Luiz Inácio Apedeuta da Silva esteve num encontro do PT do Interior (de São Paulo), que ocorreu na sexta e no sábado passados, em Bauru. Foi o lançamento não oficial da candidatura do ministro da Saúde, Alexandre Padilha, ao governo do Estado de São Paulo. Regozijando-se com as denúncias sobre a formação de cartel, exultante […]

Por Reinaldo Azevedo Atualizado em 31 jul 2020, 05h37 - Publicado em 14 ago 2013, 03h31

Luiz Inácio Apedeuta da Silva esteve num encontro do PT do Interior (de São Paulo), que ocorreu na sexta e no sábado passados, em Bauru. Foi o lançamento não oficial da candidatura do ministro da Saúde, Alexandre Padilha, ao governo do Estado de São Paulo. Regozijando-se com as denúncias sobre a formação de cartel, exultante mesmo, feliz a mais não poder, Lula — este monumento à ética da política pátria — comemorou com Padilha: “Você entrou no jogo!”. Ora, isso remete ao começo de tudo, não é mesmo? Vamos lembrar um tantinho.

As primeiras manifestações violentas, cujo pretexto era o reajuste da passagem de ônibus, se deram em São Paulo, reunindo meia dúzia de gatos-pingados. Os protestos sempre foram caracterizados por uma incrível truculência e por provocações deliberadas dirigidas contra os policiais militares, em particular contra a tropa de choque. Agora sabemos de tudo. Os black blocs já estavam lá. A tal Mídia Ninja, do grupo petista Fora do Eixo, já estava lá. A baderna, o quebra-quebra, a busca de confronto com a PM, todos esses atos eram deliberados. O resto é história, que já contei aqui muitas vezes. O que interessa é deixar isto registrado: o intuito era mesmo provocar a bagunça em São Paulo, de olho já nas eleições.

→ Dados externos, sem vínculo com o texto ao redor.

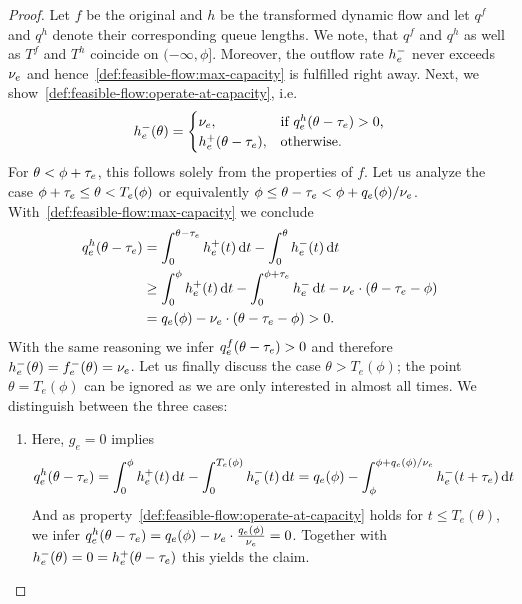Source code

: \begin{proof}
    Let $f$ be the original and $h$ be the transformed dynamic flow and let $q^f$ and $q^h$ denote their corresponding queue lengths.
    We note, that $q^f$ and $q^h$ as well as $T^f$ and $T^h$ coincide on $(-\infty, \phi]$.
    Moreover, the outflow rate $\outfl[h]_e$ never exceeds $\capa_e$ and hence~\ref{def:feasible-flow:max-capacity} is fulfilled right away.
    Next, we show~\ref{def:feasible-flow:operate-at-capacity}, i.e. \[
        \outfl[h]_e(\theta) = \begin{cases}
            \capa_e, &\text{if $q^h_e(\theta - \transit_e) > 0$,} \\
            \infl[h]_e(\theta - \transit_e), &\text{otherwise.}
        \end{cases}
    \]
    For $\theta < \phi + \transit_e$, this follows solely from the properties of $f$.
    Let us analyze the case $\phi + \transit_e \leq \theta < T_e(\phi)$ or equivalently $\phi  \leq \theta - \transit_e < \phi + q_e(\phi) /\capa_e$.
    With~\ref{def:feasible-flow:max-capacity} we conclude \begin{align*}
        q_e^h(\theta - \transit_e)
        &= \int_0^{\theta-\transit_e} \infl[h]_e(t) \diff t - \int_0^{\theta} \outfl[h]_e(t) \diff t \\
        &\geq \int_0^{\phi} \infl[h]_e(t)\diff t - \int_0^{\phi + \transit_e} \outfl[h]_e \diff t
        - \capa_e\cdot (\theta - \transit_e - \phi)\\
        & = q_e(\phi) - \capa_e\cdot(\theta - \transit_e - \phi) > 0.
    \end{align*}
    With the same reasoning we infer $q_e^f(\theta - \transit_e) > 0$ and therefore $\outfl[h]_e(\theta) = \outfl[f]_e(\theta) = \capa_e$.
    Let us finally discuss the case $\theta > T_e(\phi)$;
    the point $\theta = T_e(\phi)$ can be ignored as we are only interested in almost all times.
    We distinguish between the three cases:
    \begin{enumerate}[label=\textbf{Case \Roman*.}, wide=0.5em]
        \item Here, $g_e = 0$ implies \begin{align*}
            q_e^h(\theta - \transit_e)
            = \int_0^\phi \infl[h]_e(t) \diff t - \int_0^{T_e(\phi)} \outfl[h]_e(t)\diff t
            = q_e(\phi) - \int_\phi^{\phi + q_e(\phi)/\capa_e} \outfl[h]_e(t + \transit_e)\diff t
        \end{align*}
        And as property~\ref{def:feasible-flow:operate-at-capacity} holds for $t\leq T_e(\theta)$, we infer $q_e^h(\theta - \transit_e) = q_e(\phi) - \capa_e \cdot \frac{q_e(\phi)}{\capa_e} = 0$.
        Together with $\outfl[h]_e(\theta) = 0 = \infl[h]_e(\theta - \transit_e)$ this yields the claim.


\end{enumerate}
\end{proof}
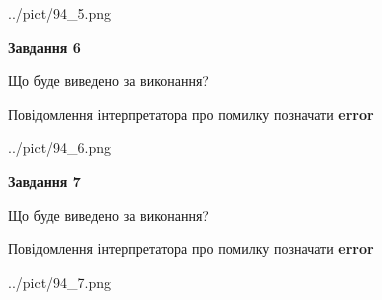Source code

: \documentclass[10pt, ukrainian]{article}
\begin{document}
{\begin {large}
\begin{center}
	{../pict/94_5.png}
\end{center}
\newpage

{\begin {center}\textbf{Завдання 6}\end {center}}\par
Що буде виведено за виконання? \par
Повідомлення інтерпретатора про помилку позначати \textbf{error}

\begin{center}
	{../pict/94_6.png}
\end{center}
\newpage

{\begin {center}\textbf{Завдання 7}\end {center}}\par
Що буде виведено за виконання? \par
Повідомлення інтерпретатора про помилку позначати \textbf{error}

\begin{center}
	{../pict/94_7.png}
\end{center}
\newpage

\end {large}}
\end{document}
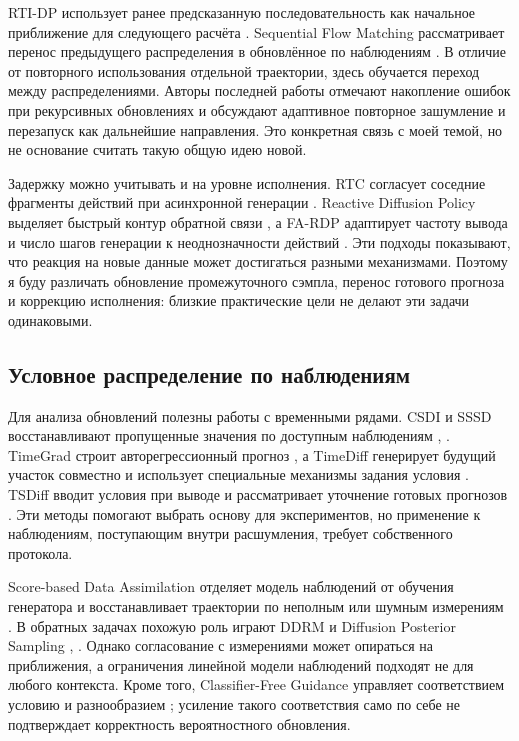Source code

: RTI-DP использует ранее предсказанную последовательность как начальное приближение для следующего расчёта \citep{p04}. Sequential Flow Matching рассматривает перенос предыдущего распределения в обновлённое по наблюдениям \citep{p03}. В отличие от повторного использования отдельной траектории, здесь обучается переход между распределениями. Авторы последней работы отмечают накопление ошибок при рекурсивных обновлениях и обсуждают адаптивное повторное зашумление и перезапуск как дальнейшие направления. Это конкретная связь с моей темой, но не основание считать такую общую идею новой.

Задержку можно учитывать и на уровне исполнения. RTC согласует соседние фрагменты действий при асинхронной генерации \citep{p06}. Reactive Diffusion Policy выделяет быстрый контур обратной связи \citep{p07}, а FA-RDP адаптирует частоту вывода и число шагов генерации к неоднозначности действий \citep{p08}. Эти подходы показывают, что реакция на новые данные может достигаться разными механизмами. Поэтому я буду различать обновление промежуточного сэмпла, перенос готового прогноза и коррекцию исполнения: близкие практические цели не делают эти задачи одинаковыми.

\subsection{Условное распределение по наблюдениям}

Для анализа обновлений полезны работы с временными рядами. CSDI и SSSD восстанавливают пропущенные значения по доступным наблюдениям \citep{p19}, \citep{p23}. TimeGrad строит авторегрессионный прогноз \citep{p20}, а TimeDiff генерирует будущий участок совместно и использует специальные механизмы задания условия \citep{p21}. TSDiff вводит условия при выводе и рассматривает уточнение готовых прогнозов \citep{p24}. Эти методы помогают выбрать основу для экспериментов, но применение к наблюдениям, поступающим внутри расшумления, требует собственного протокола.

Score-based Data Assimilation отделяет модель наблюдений от обучения генератора и восстанавливает траектории по неполным или шумным измерениям \citep{p22}. В обратных задачах похожую роль играют DDRM и Diffusion Posterior Sampling \citep{p29}, \citep{p28}. Однако согласование с измерениями может опираться на приближения, а ограничения линейной модели наблюдений подходят не для любого контекста. Кроме того, Classifier-Free Guidance управляет соответствием условию и разнообразием \citep{p40}; усиление такого соответствия само по себе не подтверждает корректность вероятностного обновления.


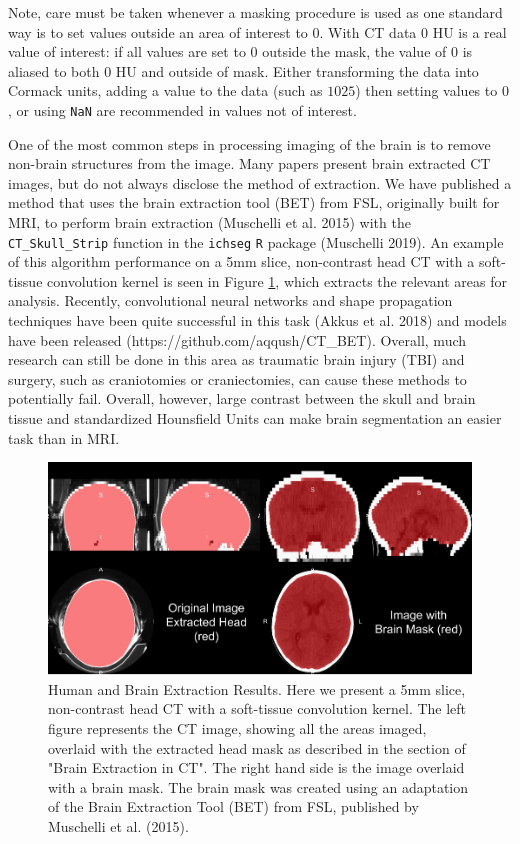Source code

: \documentclass[]{elsarticle} %
\begin{document}
Note, care must be taken whenever a masking procedure is used as one standard way is to set values outside an area of interest to \(0\). With CT data \(0\) HU is a real value of interest: if all values are set to \(0\) outside the mask, the value of \(0\) is aliased to both \(0\) HU and outside of mask. Either transforming the data into Cormack units, adding a value to the data (such as \(1025\)) then setting values to \(0\), or using \texttt{NaN} are recommended in values not of interest.

One of the most common steps in processing imaging of the brain is to remove non-brain structures from the image. Many papers present brain extracted CT images, but do not always disclose the method of extraction. We have published a method that uses the brain extraction tool (BET) from FSL, originally built for MRI, to perform brain extraction (Muschelli et al. 2015) with the \texttt{CT\_Skull\_Strip} function in the \texttt{ichseg} \texttt{R} package (Muschelli 2019). An example of this algorithm performance on a 5mm slice, non-contrast head CT with a soft-tissue convolution kernel is seen in Figure \ref{fig:ss}, which extracts the relevant areas for analysis. Recently, convolutional neural networks and shape propagation techniques have been quite successful in this task (Akkus et al. 2018) and models have been released (https://github.com/aqqush/CT\_BET). Overall, much research can still be done in this area as traumatic brain injury (TBI) and surgery, such as craniotomies or craniectomies, can cause these methods to potentially fail. Overall, however, large contrast between the skull and brain tissue and standardized Hounsfield Units can make brain segmentation an easier task than in MRI.

\begin{figure}
\includegraphics[width=1\linewidth]{index_files/figure-latex/ss-1} \caption{Human and Brain Extraction Results.  Here we present a 5mm slice, non-contrast head CT with a soft-tissue convolution kernel.  The left figure represents the CT image, showing all the areas imaged, overlaid with the extracted head mask as described in the section of "Brain Extraction in CT".  The right hand side is the image overlaid with a brain mask.  The brain mask was created using an adaptation of the Brain Extraction Tool (BET) from FSL, published by Muschelli et al. (2015).}\label{fig:ss}
\end{figure}
\end{document}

O tiro acabou saindo pela culatra — e, sobre isso também escrevi dezenas de textos. A desordem não se instalou por aqui, e o governador Geraldo Alckmin acabou com a imagem menos arranhada do que a da própria presidente Dilma Rousseff. Urgia fazer alguma coisa. E, tchan, tchan, tchan!!! Eis que surgem os vazamentos da investigação dita “sigilosa” que se dá no Cade sobre a formação der cartel, com base num acordo de leniência firmado pela Siemens com o órgão federal e com o Ministério Público.

Como deixam claros os documentos, as suspeitas não recaem apenas sobre São Paulo, não. Mas, por alguma razão, os ditos “executivos” parecem ter se esmerado em fornecer e-mails que comprometem só o estado. Pois é! A Siemens, não obstante, é a maior fornecedora da área de energia para o governo federal. Mas esse não é eixo deste texto (há outros posts a respeito).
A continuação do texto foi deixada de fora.